外務省の言う日本籍船だけを護送する事が如何に無意味か良く判る
と思います。法改正が行われていない現時点では、海上警備行動発
令で救える船は、殆ど存在しない日本籍船しかなく、我が国商船団
の大半を占める便宜地籍船を守る事はできないのです。
その意味で麻生首相の「他国の船は助けませんではいかがか」と言
う発言は間違いです。「我が国の商船隊を守る為には、外国籍船を
守らなければならない」というのが実情なのです。
では、海賊に襲われた、日本の船会社のパナマ船籍船を海上自衛隊
が救う場合は、これに加えてどんな問題があるでしょうか?
実は日本籍船と便宜地籍船では、大きな違いがあります。船の世界
には旗国主義というのがあります。以下はWikipediaからの引用です。
旗国主義(きこくしゅぎ)とは、刑法の場所的適用範囲に関する立
法主義の一つで、自国船舶・自国航空機内における犯罪に対しては
犯人の国籍を問わず自国の刑法を適用するもの。日本の刑法では刑
法第1条2項の規定で旗国主義を採用している。
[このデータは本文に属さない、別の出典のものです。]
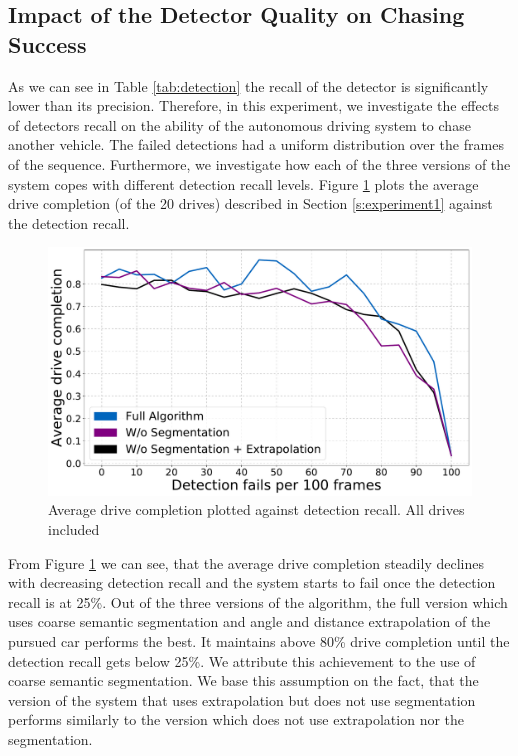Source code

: \documentclass{ctuthesis/ctuthesis}
\begin{document}
\subsection{Impact of the Detector Quality on Chasing Success}
As we can see in Table \ref{tab:detection} the recall of the detector is significantly lower than its precision. Therefore, in this experiment, we investigate the effects of detectors recall on the ability of the autonomous driving system to chase another vehicle. The failed detections had a uniform distribution over the frames of the sequence. Furthermore, we investigate how each of the three versions of the system copes with different detection recall levels. Figure \ref{f:detection_recall} plots the average drive completion (of the 20 drives) described in Section \ref{s:experiment1} against the detection recall. \par


\begin{figure}[]
    \centering
    \includegraphics[width=1\textwidth]{images/recall_chart7.pdf}
    
    \caption{Average drive completion plotted against detection recall. All drives included}\label{f:detection_recall}
\end{figure}

From Figure \ref{f:detection_recall} we can see, that the average drive completion steadily declines with decreasing detection recall and the system starts to fail once the detection recall is at 25\%. Out of the three versions of the algorithm, the full version which uses coarse semantic segmentation and angle and distance extrapolation of the pursued car performs the best. It maintains above 80\% drive completion until the detection recall gets below 25\%. We attribute this achievement to the use of coarse semantic segmentation. We base this assumption on the fact, that the version of the system that uses extrapolation but does not use segmentation performs similarly to the version which does not use extrapolation nor the segmentation. \par
\end{document}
なお、旗国主義は国
家の領土主権の効果が自国船舶・自国航空機内にも及ぶと構成する
ものであるから属地主義の一種ということができる。
つまり、僅かな日本籍船は、日本国の刑法を適用できるが、便宜地
籍船では、日本国の刑法は適用できないのです。
ですから、日本船籍の船が襲われた場合は、日本国刑法を適用して
逮捕可能なのですが、外国籍船、例えばパナマ船籍の船の場合は、
日本の主権が及びませんし、パナマの官憲が海賊を退治してくれる
訳でもありません(パナマは船舶を所有、置籍する為の税金を低く
抑え、船籍登録を促すだけの機能しか持っていません)ので、自衛
隊が海賊を捉えても、本来、法執行を行うべき主体に引渡しができ
ない事から、折角捉えた海賊を釈放せざるを得なくなります。
加えて、自衛隊が、この記事が書いている様な海賊側と同程度の武
器での応戦をした場合にも大いに問題が発生する可能性があります。
つまり、ソマリアの海賊が、実は、軍隊が使用する様な重機関銃や
ロケット弾で自衛隊を攻撃し、自衛隊が同程度の兵器(実際には、
バルカン・ファランクスか自動小銃しかありませんが)で応戦した
場合、ソマリアの海賊の武装の程度を知らない(知ろうとしない)日
本のマスコミは、武器使用の不適切をあげつらい、現場の指揮官(
護衛艦の艦長)に非難を集中する可能性が極めて高いと言えるでし
ょう。
この様な、事態を避ける為には、交戦規則をきちんと定める必要が
ありますが、根拠法が現行の自衛隊法の海上警備行動だけでは、現
場が納得できるほど明快な交戦規則を本当に作れるのか、非常に疑
わしいとしか言えないのです。
結論から言えば、今回の海上警備行動発令だけで、できる事は非常
に限られており、多国籍海賊対策オリンピックに参加する事に意義
があったいう程度の効果しかないと言えます。
護衛艦は、実際には、日本商船隊を保護する事はできず、自艦が海
賊に攻撃されても、碌に応戦も出来ず、ただ逃げまわるだけと言う
事になりかねません。
しかも、それ以上の事を行えば、今度は護衛艦長が処分の対象にな
ってしまうという悲惨な結末に至る可能性も高いのです。
現場にそんな状態を押し付けるだけでは、政治はやるべき事を行っ
ているとは言えないでしょう。それだけに政治はシビリアンコント
ロールを実現する為にも、自衛隊法の改正を一日も早く実施する必
要があると考えます。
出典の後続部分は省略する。